Supplied information.
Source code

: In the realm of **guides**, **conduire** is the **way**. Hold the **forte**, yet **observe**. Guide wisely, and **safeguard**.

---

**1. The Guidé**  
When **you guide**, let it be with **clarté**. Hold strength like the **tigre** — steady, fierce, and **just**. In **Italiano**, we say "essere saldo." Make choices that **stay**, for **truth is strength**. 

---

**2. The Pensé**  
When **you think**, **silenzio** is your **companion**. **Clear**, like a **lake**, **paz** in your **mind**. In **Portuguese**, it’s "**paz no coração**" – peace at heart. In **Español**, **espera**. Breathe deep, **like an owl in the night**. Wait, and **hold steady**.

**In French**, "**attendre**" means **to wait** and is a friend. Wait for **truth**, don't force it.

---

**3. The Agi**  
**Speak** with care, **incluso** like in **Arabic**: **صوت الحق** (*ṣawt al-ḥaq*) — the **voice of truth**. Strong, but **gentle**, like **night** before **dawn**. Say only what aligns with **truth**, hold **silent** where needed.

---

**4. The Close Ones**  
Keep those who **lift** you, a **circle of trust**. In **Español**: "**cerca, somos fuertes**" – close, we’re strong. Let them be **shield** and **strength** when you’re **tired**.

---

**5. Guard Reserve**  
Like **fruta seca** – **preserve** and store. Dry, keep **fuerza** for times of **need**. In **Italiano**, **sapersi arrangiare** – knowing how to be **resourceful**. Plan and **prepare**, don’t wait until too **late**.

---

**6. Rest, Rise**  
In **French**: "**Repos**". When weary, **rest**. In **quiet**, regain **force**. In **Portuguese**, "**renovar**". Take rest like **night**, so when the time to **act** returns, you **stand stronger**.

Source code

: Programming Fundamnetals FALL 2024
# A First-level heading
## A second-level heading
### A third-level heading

Problem to solve.
All of the entries above must be output word for word.

Final answer.
Source code

: In the realm of **guides**, **conduire** is the **way**. Hold the **forte**, yet **observe**. Guide wisely, and **safeguard**.

---

**1. The Guidé**  
When **you guide**, let it be with **clarté**. Hold strength like the **tigre** — steady, fierce, and **just**. In **Italiano**, we say "essere saldo." Make choices that **stay**, for **truth is strength**. 

---

**2. The Pensé**  
When **you think**, **silenzio** is your **companion**. **Clear**, like a **lake**, **paz** in your **mind**. In **Portuguese**, it’s "**paz no coração**" – peace at heart. In **Español**, **espera**. Breathe deep, **like an owl in the night**. Wait, and **hold steady**.

**In French**, "**attendre**" means **to wait** and is a friend. Wait for **truth**, don't force it.

---

**3. The Agi**  
**Speak** with care, **incluso** like in **Arabic**: **صوت الحق** (*ṣawt al-ḥaq*) — the **voice of truth**. Strong, but **gentle**, like **night** before **dawn**. Say only what aligns with **truth**, hold **silent** where needed.

---

**4. The Close Ones**  
Keep those who **lift** you, a **circle of trust**. In **Español**: "**cerca, somos fuertes**" – close, we’re strong. Let them be **shield** and **strength** when you’re **tired**.

---

**5. Guard Reserve**  
Like **fruta seca** – **preserve** and store. Dry, keep **fuerza** for times of **need**. In **Italiano**, **sapersi arrangiare** – knowing how to be **resourceful**. Plan and **prepare**, don’t wait until too **late**.

---

**6. Rest, Rise**  
In **French**: "**Repos**". When weary, **rest**. In **quiet**, regain **force**. In **Portuguese**, "**renovar**". Take rest like **night**, so when the time to **act** returns, you **stand stronger**.

Source code

: Programming Fundamnetals FALL 2024
# A First-level heading
## A second-level heading
### A third-level heading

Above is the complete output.